The Complainant is the owner of several LINDT trademarks for, inter alia, goods in class 30, registered worldwide, including:
- German trademark LINDT with registration number 91037 of Sep 27, 1906; and
- United States trademark LINDT with registration number 87306 of July 9, 1921.
The Complainant is a Swiss company that was founded in 1845. The Complainant is a producer of chocolate and confectionery products and a leader in the market of premium quality chocolate. The Complainant operates manufacturing sites across Europe and the United States, supported by 38 subsidiaries and branch offices, more than 500 owned retail boutiques, and a robust global network of over 100 independent distributors. The Complainant has more than 15,000 employees and made a revenue of CHF 5.47 billion in 2024.

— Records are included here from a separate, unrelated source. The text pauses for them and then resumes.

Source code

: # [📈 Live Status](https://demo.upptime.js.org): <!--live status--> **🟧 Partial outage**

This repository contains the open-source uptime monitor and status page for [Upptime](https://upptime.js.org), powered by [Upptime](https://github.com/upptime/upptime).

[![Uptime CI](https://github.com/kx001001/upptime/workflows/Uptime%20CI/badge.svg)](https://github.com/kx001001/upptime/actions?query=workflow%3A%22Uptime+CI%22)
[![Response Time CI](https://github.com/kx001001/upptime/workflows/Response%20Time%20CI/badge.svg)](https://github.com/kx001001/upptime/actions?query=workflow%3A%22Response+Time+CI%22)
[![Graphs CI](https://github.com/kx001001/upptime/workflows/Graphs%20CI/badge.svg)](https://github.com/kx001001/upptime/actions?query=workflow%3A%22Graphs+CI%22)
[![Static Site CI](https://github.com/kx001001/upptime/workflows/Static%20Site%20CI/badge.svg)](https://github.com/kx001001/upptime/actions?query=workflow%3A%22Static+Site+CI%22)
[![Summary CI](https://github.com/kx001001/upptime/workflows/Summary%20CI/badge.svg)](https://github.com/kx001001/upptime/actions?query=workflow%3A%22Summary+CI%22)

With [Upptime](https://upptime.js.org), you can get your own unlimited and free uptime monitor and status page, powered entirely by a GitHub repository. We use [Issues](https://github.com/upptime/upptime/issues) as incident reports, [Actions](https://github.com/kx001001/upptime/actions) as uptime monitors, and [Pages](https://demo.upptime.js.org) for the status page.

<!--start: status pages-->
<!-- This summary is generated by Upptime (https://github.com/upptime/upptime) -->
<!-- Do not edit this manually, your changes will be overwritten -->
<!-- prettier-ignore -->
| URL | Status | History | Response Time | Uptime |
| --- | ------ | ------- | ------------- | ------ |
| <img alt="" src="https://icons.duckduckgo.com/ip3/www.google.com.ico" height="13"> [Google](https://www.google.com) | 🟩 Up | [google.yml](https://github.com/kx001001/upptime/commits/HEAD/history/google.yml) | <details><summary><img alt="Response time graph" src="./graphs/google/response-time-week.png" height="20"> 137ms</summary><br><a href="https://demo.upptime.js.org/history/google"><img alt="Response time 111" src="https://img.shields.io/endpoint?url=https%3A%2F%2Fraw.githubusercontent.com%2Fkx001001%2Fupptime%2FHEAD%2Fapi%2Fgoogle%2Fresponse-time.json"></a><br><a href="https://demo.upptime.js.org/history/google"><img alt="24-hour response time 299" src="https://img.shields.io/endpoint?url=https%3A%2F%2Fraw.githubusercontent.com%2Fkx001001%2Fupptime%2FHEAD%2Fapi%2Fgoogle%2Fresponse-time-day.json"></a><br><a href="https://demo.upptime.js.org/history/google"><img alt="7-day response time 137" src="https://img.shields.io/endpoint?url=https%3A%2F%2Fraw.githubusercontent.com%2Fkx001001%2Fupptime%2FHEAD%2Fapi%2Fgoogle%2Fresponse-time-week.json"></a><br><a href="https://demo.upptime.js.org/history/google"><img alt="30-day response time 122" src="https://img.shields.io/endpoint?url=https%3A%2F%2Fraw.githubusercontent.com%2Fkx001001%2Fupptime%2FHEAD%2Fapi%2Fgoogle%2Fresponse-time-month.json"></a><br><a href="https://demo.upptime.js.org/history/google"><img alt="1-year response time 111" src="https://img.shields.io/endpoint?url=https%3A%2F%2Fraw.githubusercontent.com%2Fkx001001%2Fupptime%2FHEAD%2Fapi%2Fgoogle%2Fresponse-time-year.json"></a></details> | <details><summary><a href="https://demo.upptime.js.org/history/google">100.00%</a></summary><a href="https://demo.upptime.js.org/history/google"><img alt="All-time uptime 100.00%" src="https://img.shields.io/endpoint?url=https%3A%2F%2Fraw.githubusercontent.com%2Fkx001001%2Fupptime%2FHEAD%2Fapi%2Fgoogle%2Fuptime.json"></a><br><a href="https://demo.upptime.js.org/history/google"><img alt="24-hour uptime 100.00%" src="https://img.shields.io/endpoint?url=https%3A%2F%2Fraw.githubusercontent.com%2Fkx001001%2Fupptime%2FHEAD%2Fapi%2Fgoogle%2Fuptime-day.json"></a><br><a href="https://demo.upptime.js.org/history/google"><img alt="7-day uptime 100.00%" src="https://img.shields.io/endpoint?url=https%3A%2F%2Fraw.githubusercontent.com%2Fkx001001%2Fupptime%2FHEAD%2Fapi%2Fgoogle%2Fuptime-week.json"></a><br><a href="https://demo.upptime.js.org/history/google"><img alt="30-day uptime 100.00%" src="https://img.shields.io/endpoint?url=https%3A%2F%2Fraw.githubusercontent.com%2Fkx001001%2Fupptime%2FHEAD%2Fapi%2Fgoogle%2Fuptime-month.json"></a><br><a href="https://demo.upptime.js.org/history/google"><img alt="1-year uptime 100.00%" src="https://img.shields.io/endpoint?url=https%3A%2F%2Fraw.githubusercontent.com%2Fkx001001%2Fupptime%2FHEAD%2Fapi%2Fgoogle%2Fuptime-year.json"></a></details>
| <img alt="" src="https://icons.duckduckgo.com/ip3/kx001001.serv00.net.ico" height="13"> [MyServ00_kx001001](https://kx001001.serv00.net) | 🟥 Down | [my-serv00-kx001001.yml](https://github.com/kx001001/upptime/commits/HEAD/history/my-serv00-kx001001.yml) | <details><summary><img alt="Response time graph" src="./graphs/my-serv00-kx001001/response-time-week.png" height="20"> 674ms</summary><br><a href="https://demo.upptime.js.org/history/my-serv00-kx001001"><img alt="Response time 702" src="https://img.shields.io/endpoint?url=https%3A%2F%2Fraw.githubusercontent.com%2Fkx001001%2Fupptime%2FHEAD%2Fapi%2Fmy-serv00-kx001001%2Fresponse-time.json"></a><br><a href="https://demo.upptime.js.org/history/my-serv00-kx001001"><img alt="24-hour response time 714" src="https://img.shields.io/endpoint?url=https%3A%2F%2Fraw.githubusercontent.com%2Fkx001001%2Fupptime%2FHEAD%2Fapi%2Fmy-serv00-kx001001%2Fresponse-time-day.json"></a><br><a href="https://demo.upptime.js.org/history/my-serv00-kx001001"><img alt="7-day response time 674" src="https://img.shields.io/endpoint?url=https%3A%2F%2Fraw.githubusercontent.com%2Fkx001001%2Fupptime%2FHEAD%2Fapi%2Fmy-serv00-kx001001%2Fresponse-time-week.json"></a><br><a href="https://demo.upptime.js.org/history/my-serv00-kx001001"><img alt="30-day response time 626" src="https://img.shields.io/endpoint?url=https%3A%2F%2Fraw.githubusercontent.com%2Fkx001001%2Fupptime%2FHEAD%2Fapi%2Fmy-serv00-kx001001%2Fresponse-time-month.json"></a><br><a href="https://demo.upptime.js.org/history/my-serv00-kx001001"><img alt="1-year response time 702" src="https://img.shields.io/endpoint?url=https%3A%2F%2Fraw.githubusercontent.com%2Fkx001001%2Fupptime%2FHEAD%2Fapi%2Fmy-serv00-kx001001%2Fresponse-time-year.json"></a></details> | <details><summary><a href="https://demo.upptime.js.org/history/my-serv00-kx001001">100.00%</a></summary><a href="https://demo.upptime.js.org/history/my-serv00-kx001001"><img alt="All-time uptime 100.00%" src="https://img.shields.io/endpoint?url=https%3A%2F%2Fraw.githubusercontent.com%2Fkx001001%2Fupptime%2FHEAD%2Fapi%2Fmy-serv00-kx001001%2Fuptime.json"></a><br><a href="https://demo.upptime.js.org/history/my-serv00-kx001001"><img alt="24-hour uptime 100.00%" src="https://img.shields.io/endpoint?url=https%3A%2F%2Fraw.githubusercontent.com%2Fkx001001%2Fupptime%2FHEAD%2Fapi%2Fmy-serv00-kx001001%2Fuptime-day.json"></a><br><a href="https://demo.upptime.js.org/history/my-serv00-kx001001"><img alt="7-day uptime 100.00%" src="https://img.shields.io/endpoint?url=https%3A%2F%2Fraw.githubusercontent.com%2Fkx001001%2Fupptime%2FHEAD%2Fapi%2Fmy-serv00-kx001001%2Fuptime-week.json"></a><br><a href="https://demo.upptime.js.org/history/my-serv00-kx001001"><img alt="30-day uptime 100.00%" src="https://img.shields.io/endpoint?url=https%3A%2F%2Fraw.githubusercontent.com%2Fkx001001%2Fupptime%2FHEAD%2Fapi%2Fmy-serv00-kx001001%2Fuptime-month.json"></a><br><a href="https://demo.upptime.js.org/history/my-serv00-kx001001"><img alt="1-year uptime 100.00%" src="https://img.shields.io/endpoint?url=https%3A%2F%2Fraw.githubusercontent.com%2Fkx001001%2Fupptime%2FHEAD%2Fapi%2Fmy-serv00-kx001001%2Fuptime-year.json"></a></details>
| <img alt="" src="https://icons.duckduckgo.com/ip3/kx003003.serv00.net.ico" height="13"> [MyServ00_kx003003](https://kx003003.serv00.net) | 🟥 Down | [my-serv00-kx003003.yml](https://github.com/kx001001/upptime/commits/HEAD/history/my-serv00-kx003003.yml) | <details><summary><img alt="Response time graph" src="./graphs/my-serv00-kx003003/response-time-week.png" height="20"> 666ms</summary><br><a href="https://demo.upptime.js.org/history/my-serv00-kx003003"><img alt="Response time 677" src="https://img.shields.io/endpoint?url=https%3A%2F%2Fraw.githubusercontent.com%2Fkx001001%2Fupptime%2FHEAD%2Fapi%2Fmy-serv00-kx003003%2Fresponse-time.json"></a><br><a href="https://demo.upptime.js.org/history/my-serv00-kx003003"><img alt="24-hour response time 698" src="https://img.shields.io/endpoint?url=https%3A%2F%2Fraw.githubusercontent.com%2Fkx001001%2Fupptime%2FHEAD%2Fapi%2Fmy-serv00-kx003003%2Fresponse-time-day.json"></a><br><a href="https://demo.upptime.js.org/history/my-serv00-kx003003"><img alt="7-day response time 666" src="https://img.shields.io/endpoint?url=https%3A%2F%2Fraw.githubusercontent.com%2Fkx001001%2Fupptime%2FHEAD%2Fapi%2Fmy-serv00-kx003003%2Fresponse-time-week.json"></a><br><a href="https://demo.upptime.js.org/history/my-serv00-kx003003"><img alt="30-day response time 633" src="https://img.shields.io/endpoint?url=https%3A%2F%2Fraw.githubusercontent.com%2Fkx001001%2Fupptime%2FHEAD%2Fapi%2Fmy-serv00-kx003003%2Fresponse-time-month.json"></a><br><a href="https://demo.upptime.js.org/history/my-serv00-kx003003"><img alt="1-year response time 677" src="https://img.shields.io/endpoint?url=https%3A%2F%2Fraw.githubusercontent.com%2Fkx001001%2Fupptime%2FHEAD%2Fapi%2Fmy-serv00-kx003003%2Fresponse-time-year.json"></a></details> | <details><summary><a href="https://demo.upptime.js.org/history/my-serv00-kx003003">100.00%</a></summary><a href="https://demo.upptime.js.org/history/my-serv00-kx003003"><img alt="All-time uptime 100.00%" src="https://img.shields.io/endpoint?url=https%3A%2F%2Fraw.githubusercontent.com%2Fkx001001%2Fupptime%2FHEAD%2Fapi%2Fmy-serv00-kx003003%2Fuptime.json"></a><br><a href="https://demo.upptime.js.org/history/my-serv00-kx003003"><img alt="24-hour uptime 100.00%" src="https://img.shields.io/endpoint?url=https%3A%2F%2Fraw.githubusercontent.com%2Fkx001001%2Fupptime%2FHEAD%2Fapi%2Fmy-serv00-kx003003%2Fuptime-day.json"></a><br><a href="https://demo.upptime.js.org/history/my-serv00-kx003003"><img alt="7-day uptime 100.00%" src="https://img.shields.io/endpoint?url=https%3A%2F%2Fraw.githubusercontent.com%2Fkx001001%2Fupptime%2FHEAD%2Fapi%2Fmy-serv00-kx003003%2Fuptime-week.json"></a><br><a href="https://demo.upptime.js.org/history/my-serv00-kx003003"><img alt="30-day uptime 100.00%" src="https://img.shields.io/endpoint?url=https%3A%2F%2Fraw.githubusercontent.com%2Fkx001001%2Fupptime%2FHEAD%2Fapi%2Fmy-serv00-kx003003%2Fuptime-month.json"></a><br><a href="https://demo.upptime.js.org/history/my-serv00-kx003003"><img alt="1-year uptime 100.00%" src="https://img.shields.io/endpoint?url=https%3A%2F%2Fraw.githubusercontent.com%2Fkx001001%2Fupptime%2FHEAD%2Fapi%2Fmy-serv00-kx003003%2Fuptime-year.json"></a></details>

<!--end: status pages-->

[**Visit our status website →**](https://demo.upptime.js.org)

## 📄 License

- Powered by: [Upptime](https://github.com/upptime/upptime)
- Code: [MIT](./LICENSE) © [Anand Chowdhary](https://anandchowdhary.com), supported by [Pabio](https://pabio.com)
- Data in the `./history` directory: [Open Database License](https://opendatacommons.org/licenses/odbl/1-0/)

The disputed domain name was registered on January 15, 2026 and is currently inactive following a takedown request submitted by the Complainant, and previously resolved to a website which prominently displayed the Complainant’s LINDT trademark at the top and offered LINDT-branded products for sale at discounted prices.
The Complainant contends that the requirements of the Policy have been met and that the disputed domain name should be transferred to it.
No administratively compliant Response has been filed.
The Complainant has, to the satisfaction of the Panel, shown the disputed domain name is identical or confusingly similar to a trademark or service mark in which the Complainant has rights (within the meaning of paragraph 4(a)(i) of the Policy).
The Complainant has, to the satisfaction of the Panel, shown the Respondent to have no rights or legitimate interests in respect of the disputed domain name (within the meaning of paragraph 4(a)(ii) of the Policy).
The Complainant has, to the satisfaction of the Panel, shown the disputed domain name has been registered and is being used in bad faith (within the meaning of paragraph 4(a)(iii) of the Policy).
The Panel is satisfied that all procedural requirements under UDRP were met and there is no other reason why it would be inappropriate to provide a decision.
The Respondent did not reply to the Complainant’s contentions. However, the consensus view of UDRP panels is that the Respondent’s default does not automatically result in a decision in favor of the Complainant. The Complainant must still establish each of the three elements required by paragraph 4(a) of the Policy. Although the Panel may draw appropriate inferences from a respondent’s default, paragraph 4 of the Policy requires the Complainant to support its assertions with actual evidence in order to succeed in these proceedings. Paragraph 14(b) of the Rules provides that, in the absence of exceptional circumstances, the Panel shall draw such inferences as it considers appropriate from a failure of a party to comply with a provision or requirement of the Rules. The Panel finds that in this case, there are no such exceptional circumstances.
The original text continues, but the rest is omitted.